Exercise details: If a line in the entries below includes "Real", show that line.

Document images with source code

__________________________________________________

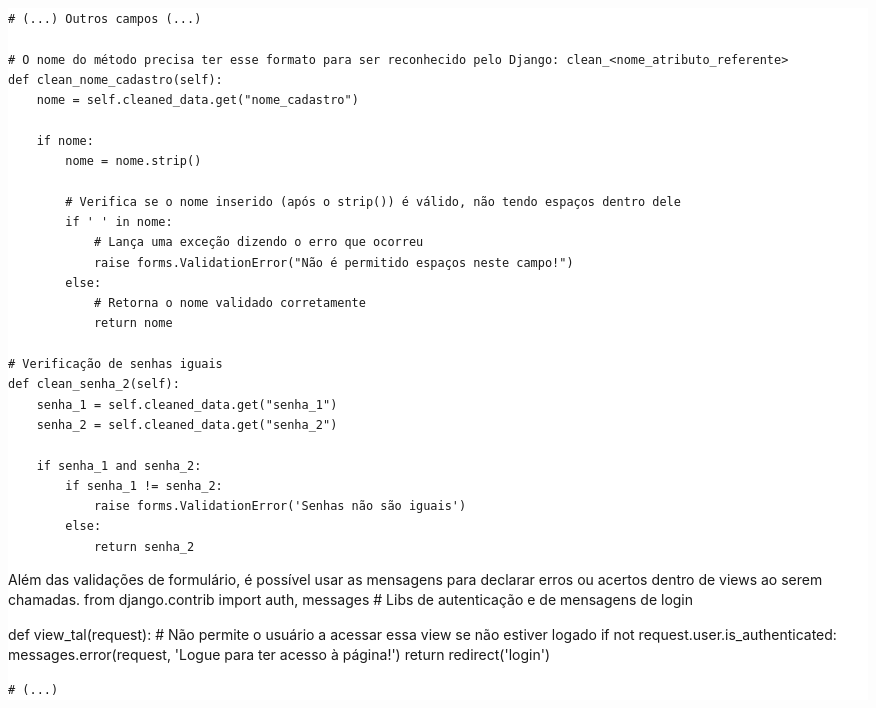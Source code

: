     # (...) Outros campos (...)

    # O nome do método precisa ter esse formato para ser reconhecido pelo Django: clean_<nome_atributo_referente>
    def clean_nome_cadastro(self):  
        nome = self.cleaned_data.get("nome_cadastro")

        if nome:
            nome = nome.strip()

            # Verifica se o nome inserido (após o strip()) é válido, não tendo espaços dentro dele 
            if ' ' in nome:
                # Lança uma exceção dizendo o erro que ocorreu
                raise forms.ValidationError("Não é permitido espaços neste campo!")
            else:
                # Retorna o nome validado corretamente
                return nome

    # Verificação de senhas iguais
    def clean_senha_2(self):
        senha_1 = self.cleaned_data.get("senha_1")
        senha_2 = self.cleaned_data.get("senha_2")

        if senha_1 and senha_2:
            if senha_1 != senha_2:
                raise forms.ValidationError('Senhas não são iguais')
            else:
                return senha_2
Além das validações de formulário, é possível usar as mensagens para declarar erros ou acertos dentro de views ao serem chamadas.
from django.contrib import auth, messages   # Libs de autenticação e de mensagens de login

def view_tal(request):
    # Não permite o usuário a acessar essa view se não estiver logado
    if not request.user.is_authenticated:
        messages.error(request, 'Logue para ter acesso à página!')
        return redirect('login')


    # (...)
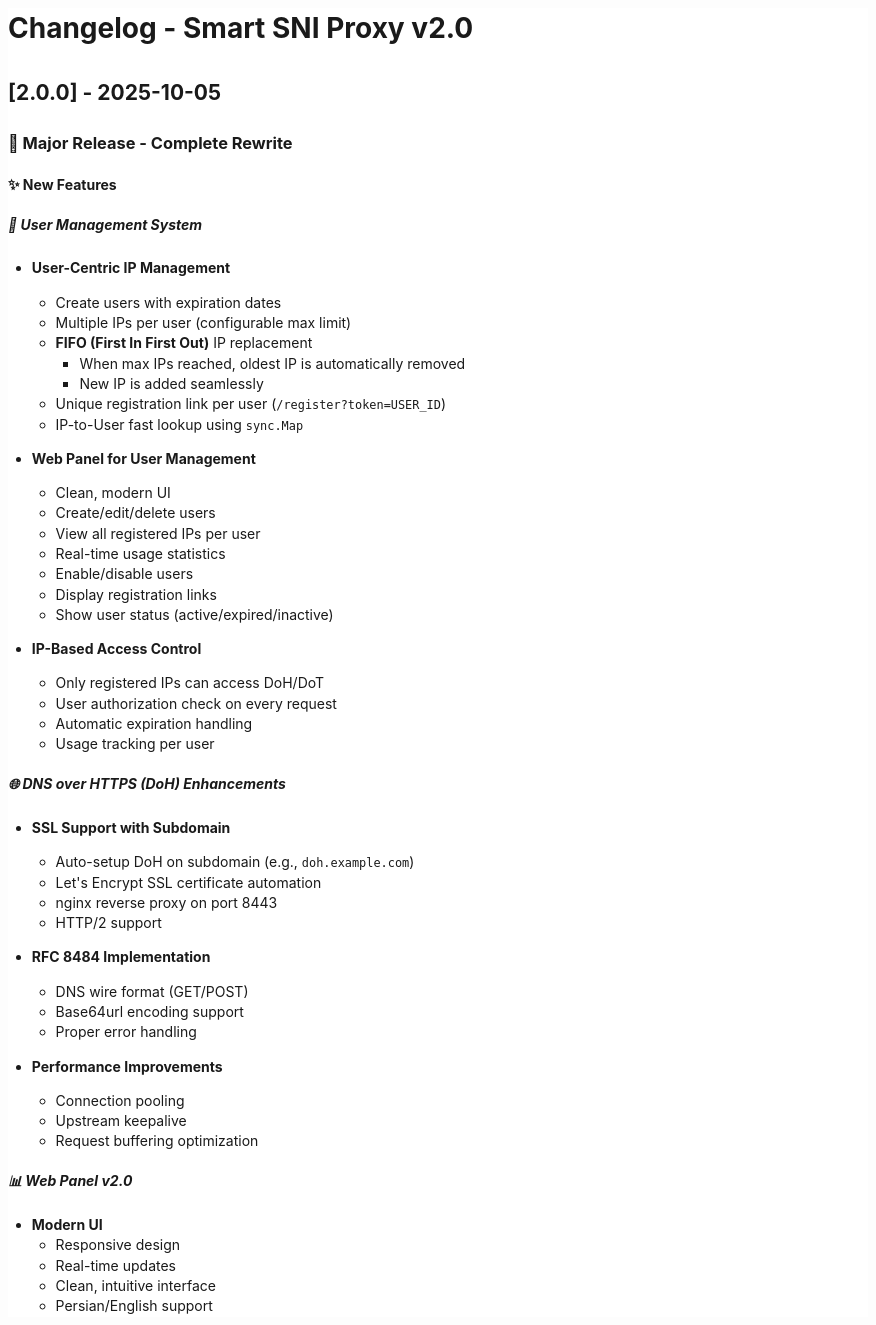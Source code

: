 # Changelog - Smart SNI Proxy v2.0

## [2.0.0] - 2025-10-05

### 🎉 Major Release - Complete Rewrite

#### ✨ New Features

##### 👥 User Management System
- **User-Centric IP Management**
  - Create users with expiration dates
  - Multiple IPs per user (configurable max limit)
  - **FIFO (First In First Out)** IP replacement
    - When max IPs reached, oldest IP is automatically removed
    - New IP is added seamlessly
  - Unique registration link per user (`/register?token=USER_ID`)
  - IP-to-User fast lookup using `sync.Map`

- **Web Panel for User Management**
  - Clean, modern UI
  - Create/edit/delete users
  - View all registered IPs per user
  - Real-time usage statistics
  - Enable/disable users
  - Display registration links
  - Show user status (active/expired/inactive)

- **IP-Based Access Control**
  - Only registered IPs can access DoH/DoT
  - User authorization check on every request
  - Automatic expiration handling
  - Usage tracking per user

##### 🌐 DNS over HTTPS (DoH) Enhancements
- **SSL Support with Subdomain**
  - Auto-setup DoH on subdomain (e.g., `doh.example.com`)
  - Let's Encrypt SSL certificate automation
  - nginx reverse proxy on port 8443
  - HTTP/2 support

- **RFC 8484 Implementation**
  - DNS wire format (GET/POST)
  - Base64url encoding support
  - Proper error handling

- **Performance Improvements**
  - Connection pooling
  - Upstream keepalive
  - Request buffering optimization

##### 📊 Web Panel v2.0
- **Modern UI**
  - Responsive design
  - Real-time updates
  - Clean, intuitive interface
  - Persian/English support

__________________________________________________

Output of the exercise:
  - Real-time usage statistics
  - Real-time updates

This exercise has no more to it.